Your task.
Below are records; transcribe only the line with "PCOS. Fostering a" and those after it, through the last line, without any change.

Data supplied.
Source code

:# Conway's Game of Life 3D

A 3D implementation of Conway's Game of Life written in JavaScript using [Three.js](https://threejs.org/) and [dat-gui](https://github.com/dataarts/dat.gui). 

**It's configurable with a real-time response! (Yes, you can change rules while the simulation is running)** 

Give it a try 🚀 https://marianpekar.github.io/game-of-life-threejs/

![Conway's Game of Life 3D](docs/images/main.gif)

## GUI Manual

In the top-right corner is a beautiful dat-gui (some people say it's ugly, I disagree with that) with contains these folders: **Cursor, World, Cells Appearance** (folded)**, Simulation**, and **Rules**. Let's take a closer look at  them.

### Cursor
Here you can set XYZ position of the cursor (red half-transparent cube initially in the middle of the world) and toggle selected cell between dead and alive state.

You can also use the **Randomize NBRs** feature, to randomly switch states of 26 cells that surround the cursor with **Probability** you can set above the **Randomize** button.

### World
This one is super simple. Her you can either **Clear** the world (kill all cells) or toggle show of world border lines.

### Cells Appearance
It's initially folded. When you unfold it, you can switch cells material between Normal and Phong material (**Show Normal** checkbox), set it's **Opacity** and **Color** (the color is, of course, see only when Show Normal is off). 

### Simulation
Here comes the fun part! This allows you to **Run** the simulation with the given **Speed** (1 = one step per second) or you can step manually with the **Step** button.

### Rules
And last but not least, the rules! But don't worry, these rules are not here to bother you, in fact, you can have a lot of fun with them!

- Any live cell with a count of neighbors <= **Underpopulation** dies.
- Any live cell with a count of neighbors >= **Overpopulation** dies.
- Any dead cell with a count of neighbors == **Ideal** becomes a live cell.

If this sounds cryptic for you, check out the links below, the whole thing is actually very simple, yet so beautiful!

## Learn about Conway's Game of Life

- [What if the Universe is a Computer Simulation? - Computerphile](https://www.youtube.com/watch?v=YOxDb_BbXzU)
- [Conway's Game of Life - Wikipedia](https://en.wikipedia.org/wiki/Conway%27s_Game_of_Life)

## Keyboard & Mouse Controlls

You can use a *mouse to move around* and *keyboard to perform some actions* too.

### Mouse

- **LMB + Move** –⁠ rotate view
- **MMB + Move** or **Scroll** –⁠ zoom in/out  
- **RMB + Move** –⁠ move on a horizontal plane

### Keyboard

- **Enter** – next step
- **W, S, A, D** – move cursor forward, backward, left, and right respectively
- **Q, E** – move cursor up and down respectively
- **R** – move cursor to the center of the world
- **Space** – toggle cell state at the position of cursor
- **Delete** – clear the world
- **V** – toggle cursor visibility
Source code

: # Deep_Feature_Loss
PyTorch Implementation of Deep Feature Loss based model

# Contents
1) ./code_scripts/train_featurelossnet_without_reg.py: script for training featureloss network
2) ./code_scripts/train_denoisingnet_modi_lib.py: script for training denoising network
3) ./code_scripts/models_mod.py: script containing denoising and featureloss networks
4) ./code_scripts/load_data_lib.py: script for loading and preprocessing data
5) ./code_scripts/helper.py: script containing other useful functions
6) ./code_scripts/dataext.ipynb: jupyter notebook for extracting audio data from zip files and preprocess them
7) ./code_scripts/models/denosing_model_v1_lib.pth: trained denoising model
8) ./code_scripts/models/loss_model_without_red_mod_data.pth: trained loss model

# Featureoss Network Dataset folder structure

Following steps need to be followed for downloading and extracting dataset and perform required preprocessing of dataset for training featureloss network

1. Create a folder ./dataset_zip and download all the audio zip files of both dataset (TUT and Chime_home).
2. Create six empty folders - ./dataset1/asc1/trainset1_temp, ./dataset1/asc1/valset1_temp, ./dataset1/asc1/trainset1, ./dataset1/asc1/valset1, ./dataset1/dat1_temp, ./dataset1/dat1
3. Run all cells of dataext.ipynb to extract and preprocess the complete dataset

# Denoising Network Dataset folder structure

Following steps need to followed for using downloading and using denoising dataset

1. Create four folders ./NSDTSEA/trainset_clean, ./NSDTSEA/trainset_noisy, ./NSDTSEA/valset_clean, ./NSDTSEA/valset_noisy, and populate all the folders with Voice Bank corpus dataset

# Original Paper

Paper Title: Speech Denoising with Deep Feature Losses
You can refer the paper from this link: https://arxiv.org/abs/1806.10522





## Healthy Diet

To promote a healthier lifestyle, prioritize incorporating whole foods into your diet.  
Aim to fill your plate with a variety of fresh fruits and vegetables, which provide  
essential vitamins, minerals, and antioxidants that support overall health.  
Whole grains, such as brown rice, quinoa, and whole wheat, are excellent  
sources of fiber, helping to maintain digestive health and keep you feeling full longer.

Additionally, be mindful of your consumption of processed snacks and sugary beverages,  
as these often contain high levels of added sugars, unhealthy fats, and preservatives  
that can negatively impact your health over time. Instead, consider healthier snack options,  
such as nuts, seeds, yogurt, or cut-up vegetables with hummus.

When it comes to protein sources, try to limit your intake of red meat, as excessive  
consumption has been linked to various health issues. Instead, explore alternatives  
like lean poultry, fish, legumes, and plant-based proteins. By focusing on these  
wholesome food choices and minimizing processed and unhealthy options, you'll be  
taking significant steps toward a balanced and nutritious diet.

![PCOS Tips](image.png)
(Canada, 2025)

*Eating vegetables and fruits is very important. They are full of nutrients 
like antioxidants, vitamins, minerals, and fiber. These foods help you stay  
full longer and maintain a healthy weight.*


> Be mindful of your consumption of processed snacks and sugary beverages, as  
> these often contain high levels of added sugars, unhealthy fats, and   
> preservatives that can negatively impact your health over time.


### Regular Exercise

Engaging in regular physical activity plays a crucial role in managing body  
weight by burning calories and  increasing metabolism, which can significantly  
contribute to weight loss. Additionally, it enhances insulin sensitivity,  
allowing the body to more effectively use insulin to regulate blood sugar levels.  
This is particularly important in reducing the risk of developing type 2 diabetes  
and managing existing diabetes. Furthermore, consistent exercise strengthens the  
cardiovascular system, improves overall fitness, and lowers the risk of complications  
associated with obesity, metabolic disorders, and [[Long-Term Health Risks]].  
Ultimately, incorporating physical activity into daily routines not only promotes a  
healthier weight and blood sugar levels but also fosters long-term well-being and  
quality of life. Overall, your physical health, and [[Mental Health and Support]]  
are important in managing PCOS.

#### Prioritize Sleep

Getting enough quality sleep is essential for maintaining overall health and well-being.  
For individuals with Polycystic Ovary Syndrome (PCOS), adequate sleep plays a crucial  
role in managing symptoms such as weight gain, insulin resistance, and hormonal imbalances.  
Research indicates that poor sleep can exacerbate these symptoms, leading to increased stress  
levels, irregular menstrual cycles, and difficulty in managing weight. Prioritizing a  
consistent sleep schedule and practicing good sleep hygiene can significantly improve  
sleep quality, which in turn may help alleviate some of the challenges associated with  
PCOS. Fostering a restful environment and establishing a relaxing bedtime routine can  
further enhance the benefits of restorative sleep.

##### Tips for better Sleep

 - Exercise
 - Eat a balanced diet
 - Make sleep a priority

Solution.
PCOS. Fostering a restful environment and establishing a relaxing bedtime routine can  
further enhance the benefits of restorative sleep.

##### Tips for better Sleep

 - Exercise
 - Eat a balanced diet
 - Make sleep a priority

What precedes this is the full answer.